February 8, 2010 |  3:00 pm

Bugs "Bugs Bunny on Broadway," a summertime family concert classic, is getting an overhaul after nearly 20 years.

The popular concert series has been entertaining adults and children since 1990, pairing familiar Looney Tunes characters and classical music chestnuts in irreverent ways. The anthology includes cartoon classics such as "The Rabbit of Seville," "A Corny Concerto" and "What's Opera, Doc?"

(The show ran for an extended period at the Gershwin Theatre on Broadway, hence the title.)

In July, the Hollywood Bowl will premiere a new version of the concert titled "Bugs Bunny at the Symphony," which is expected to include seven new cartoons, plus a handful of non-Looney Tunes characters, including Tom and Jerry, the Jetsons and the Flintstones.

George Daugherty, the creator and conductor of the concert, said that approximately 70% of the show will be new material. He also said that five of the cartoons take place in an animated version of the Bowl.

"It will be an art imitates life imitates art experience for the audience," he said.

Among the cartoons to be featured in the new version of the concert are "Rhapsody Rabbit," "Tweet and Lovely" and "Tom and Jerry in the Hollywood Bowl."

The Los Angeles Philharmonic will perform the soundtrack for the cartoons, which will be shown on five jumbo screens at the Bowl.
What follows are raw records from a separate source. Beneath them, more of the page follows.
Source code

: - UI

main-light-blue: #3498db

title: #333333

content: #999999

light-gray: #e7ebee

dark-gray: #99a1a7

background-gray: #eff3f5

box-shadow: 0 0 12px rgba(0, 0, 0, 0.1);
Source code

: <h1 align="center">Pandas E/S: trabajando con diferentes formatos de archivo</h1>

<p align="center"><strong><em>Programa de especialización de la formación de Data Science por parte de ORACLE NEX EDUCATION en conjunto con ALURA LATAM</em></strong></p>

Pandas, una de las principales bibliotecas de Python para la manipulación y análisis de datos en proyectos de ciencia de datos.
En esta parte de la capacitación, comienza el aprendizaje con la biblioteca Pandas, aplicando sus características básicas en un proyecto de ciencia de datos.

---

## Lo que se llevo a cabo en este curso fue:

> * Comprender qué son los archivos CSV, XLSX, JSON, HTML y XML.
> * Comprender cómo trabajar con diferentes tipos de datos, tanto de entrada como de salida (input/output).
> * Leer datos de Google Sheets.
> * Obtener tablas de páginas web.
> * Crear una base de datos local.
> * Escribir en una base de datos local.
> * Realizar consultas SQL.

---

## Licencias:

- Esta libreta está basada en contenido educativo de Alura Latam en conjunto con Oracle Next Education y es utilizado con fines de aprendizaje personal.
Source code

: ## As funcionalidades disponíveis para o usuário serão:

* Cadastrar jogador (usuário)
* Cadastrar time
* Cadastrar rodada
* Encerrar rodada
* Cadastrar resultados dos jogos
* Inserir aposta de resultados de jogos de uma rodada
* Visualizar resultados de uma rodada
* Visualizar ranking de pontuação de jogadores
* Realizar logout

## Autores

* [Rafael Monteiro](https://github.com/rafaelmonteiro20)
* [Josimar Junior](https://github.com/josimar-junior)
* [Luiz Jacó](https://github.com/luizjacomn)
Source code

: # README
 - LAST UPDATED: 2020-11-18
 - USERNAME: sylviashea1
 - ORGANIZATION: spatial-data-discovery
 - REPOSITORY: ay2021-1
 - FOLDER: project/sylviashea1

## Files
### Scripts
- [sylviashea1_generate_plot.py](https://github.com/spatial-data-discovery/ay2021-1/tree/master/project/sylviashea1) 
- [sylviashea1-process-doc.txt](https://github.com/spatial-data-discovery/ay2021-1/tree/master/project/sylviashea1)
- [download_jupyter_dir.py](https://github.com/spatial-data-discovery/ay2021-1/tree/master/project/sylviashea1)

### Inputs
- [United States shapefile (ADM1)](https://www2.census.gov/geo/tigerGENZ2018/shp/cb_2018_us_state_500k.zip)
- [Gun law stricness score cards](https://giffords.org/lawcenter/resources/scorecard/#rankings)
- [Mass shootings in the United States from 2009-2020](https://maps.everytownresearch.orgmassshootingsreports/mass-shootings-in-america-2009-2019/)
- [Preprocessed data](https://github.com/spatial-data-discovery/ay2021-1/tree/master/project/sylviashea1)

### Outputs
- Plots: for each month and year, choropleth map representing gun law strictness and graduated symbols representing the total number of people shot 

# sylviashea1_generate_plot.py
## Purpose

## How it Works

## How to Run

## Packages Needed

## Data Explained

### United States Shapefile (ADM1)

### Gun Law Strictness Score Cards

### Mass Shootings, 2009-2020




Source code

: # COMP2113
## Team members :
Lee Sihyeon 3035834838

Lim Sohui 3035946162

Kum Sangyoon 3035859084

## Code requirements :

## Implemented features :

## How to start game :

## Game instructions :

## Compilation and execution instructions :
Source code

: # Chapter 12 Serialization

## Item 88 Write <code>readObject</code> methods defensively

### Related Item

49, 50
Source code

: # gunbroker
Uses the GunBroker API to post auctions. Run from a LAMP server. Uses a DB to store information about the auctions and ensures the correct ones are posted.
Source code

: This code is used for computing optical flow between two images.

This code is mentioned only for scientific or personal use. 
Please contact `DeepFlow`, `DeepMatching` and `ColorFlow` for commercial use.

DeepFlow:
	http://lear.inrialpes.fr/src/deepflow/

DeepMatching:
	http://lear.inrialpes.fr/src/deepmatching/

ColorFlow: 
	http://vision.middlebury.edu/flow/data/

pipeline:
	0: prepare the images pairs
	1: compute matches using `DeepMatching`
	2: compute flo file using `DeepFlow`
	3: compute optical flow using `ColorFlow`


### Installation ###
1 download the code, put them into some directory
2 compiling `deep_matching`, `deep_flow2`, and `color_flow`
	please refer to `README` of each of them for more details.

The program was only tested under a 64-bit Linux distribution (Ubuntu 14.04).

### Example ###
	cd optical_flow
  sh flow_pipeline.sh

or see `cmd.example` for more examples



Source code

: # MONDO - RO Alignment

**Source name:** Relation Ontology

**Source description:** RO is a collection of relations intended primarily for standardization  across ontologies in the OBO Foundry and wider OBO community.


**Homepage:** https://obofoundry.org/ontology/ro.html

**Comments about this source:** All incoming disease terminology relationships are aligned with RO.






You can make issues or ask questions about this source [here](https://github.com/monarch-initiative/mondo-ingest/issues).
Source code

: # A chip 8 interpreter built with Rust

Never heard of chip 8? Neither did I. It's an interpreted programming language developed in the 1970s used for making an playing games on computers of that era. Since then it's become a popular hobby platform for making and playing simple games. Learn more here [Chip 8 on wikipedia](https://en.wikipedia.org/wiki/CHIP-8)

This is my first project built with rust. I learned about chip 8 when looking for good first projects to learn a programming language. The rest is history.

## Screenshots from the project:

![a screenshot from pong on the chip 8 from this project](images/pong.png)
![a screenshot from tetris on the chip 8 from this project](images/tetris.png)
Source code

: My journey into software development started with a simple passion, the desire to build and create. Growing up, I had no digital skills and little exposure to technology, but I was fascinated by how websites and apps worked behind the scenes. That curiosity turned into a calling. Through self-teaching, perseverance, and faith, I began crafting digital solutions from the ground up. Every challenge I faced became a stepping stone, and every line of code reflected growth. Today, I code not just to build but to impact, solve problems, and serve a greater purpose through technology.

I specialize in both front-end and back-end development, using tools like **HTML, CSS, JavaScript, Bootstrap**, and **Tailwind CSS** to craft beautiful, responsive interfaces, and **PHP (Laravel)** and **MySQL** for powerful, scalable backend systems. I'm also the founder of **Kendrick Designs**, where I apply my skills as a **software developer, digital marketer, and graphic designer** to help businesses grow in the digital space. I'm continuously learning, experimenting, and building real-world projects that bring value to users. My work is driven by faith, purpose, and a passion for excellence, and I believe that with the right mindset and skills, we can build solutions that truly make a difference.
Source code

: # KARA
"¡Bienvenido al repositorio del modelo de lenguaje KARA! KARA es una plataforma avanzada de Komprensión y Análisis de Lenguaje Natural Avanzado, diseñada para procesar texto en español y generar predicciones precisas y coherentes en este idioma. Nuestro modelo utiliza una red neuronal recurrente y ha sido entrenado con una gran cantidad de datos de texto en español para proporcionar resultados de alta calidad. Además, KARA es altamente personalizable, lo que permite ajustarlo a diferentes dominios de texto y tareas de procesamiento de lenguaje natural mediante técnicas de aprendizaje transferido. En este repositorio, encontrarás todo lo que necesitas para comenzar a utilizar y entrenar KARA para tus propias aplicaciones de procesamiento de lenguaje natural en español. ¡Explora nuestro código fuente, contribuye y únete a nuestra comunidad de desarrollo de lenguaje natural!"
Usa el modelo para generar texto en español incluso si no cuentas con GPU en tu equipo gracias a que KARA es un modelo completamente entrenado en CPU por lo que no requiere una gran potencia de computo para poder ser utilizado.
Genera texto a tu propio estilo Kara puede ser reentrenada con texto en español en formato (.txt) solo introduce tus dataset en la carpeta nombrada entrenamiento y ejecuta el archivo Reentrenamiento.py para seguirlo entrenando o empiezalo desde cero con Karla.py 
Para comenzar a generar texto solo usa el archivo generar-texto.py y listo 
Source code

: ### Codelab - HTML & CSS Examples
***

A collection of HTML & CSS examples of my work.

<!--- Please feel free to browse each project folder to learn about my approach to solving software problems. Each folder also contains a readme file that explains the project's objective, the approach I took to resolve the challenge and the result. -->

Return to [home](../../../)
In addition, the Bowl will arrange for specially "choreographed" fireworks to occur during the "What's Opera, Doc?" segment of the show.

"Bugs Bunny at the Symphony" will have its inaugural performances at the Bowl and at the Sydney Opera House in Australia, according to Daugherty.

The original "Bugs Bunny on Broadway" had its world premiere in 1990 in a test performance with the San Diego Symphony at the San Diego Civic Theatre. It has since  played all over the world, including on Broadway at the Gershwin Theatre.

It has also played at Hollywood Bowl engagements with the L.A. Philharmonic;  Davies Hall with the San Francisco Symphony; and Washington, D.C.'s, Wolf Trap with the National Symphony.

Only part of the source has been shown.